Invasive conventional coronary angiography is considered the standard method for the evaluation of vascular lumen and stenoses of coronary artery disease (CAD). However, it is a technique that does not allow direct assessment of the coronary artery wall and plaque composition, which is considered to be a pivotal determinant of acute coronary events [1-3]. Intravascular ultrasound (IVUS) allows accurate qualitative and quantitative assessment of coronary atherosclerotic plaques [4]. However, IVUS is an invasive and expensive technique. CT coronary angiography (CTCA) is now widely implemented in the clinical routine [5], especially in patients at intermediate pretest probability of CAD [6]. Several studies comparing CTCA with IVUS have demonstrated the high potential of CTCA for coronary plaque imaging purposes [7-9]. It has been shown that CTCA has the potential to detect atherosclerotic plaques [10,11], to quantify their volumes [12], to characterise their composition (based on the X-ray attenuating properties of each structure [13]), and to assess positive remodelling of walls [14]. CTCA may non-invasively provide information on the total plaque burden (calcified and non-calcified components) for individual patients with suspected CAD [15].
High-iodinated contrast media (CM) are recommended for optimal coronary contrast intensity of CTCA [16]. However, several technical parameters, including CM influence, and intrinsic limitations may affect the attenuation measurements of coronary plaques [17-22]. The aim of our study was to compare two different CM with several dilutions of iodine load in the setting of coronary plaque assessment in an ex vivo model by means of CTCA.
Methods and materials
Specimens
Six ex vivo left anterior descending (LAD) coronary arteries were obtained at autopsy from six patients (five males and one female, mean age 52.7±21 years). Three (two males and one female) died of non-cardiovascular diseases, and three (all males) died of ischaemic heart disease. The Institutional Review Board approved the study protocol.

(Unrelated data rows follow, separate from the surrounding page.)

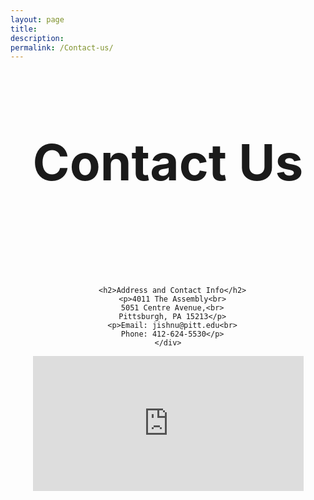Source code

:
 ```yaml
---
layout: page
title: 
description: 
permalink: /Contact-us/
---
```


<style>
.container {
  max-width: fit-content;
  margin: 0 auto;
}

.page-section-head {
  margin-top: 40px;
  margin-bottom: 60px;
  padding-bottom: 60px;
  border-bottom: 1px solid var(--border-color);
}



  
.page-title {
  font-size: 80px;
  margin-bottom: 16px;
}

.page-description {
  font-size: 18px;
}

.contact-info {
 display: flex;
 flex-wrap: wrap;
 flex-direction: column;
}

.contact-info-item {
  width: 100%;
  align-content: center;
  text-align: center;
  
}

.contact-info-item h2 {
  margin-bottom: 10px;
}

.gallery {
  margin-top: 40px;
  display: flex;
  justify-content: center;
}

.page__info {
  display : none;
}

.google-map {
     padding-bottom: 50%;
     position: relative;
}

.google-map iframe {
     height: 100%;
     width: 100%;
     left: 0;
     top: 0;
     position: absolute;
}

  
.gallery img {
  max-width: 100%;
  height: auto;
}
</style>

<div class="container">
  <div class="page-section-head">
    <h1 class="page-title">Contact Us</h1>
  </div>

  <div class="contact-info">
    <div class="contact-info-item">
        
      <h2>Address and Contact Info</h2>
      <p>4011 The Assembly<br>
      5051 Centre Avenue,<br>
      Pittsburgh, PA 15213</p>
      <p>Email: jishnu@pitt.edu<br>
      Phone: 412-624-5530</p>
    </div>
  <div class="google-map">
     <iframe src="https://www.google.com/maps/embed?pb=!1m18!1m12!1m3!1d3035.9222785433276!2d-79.94718492394952!3d40.454857153317924!2m3!1f0!2f0!3f0!3m2!1i1024!2i768!4f13.1!3m3!1m2!1s0x8834f34f6212ade3%3A0x18f7f9a7b1d0f338!2sThe%20Assembly!5e0!3m2!1sen!2sus!4v1714092409211!5m2!1sen!2sus" width="600" height="450" style="border:0;" allowfullscreen="" loading="lazy" referrerpolicy="no-referrer-when-downgrade"></iframe>
  </div>
</div>
</div>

The specimens were prepared and examined separately. The excision was performed at least 1 cm proximally to the bifurcation of the circumflex artery for a length of at least 4 cm. Each coronary artery was fitted with two cannulas fixed with surgical thread in the proximal [in the left main (LM)] and distal ends (in the LAD). The circumflex artery and other collateral branches had been closed at their ends with thread. The specimens were flushed with saline solution.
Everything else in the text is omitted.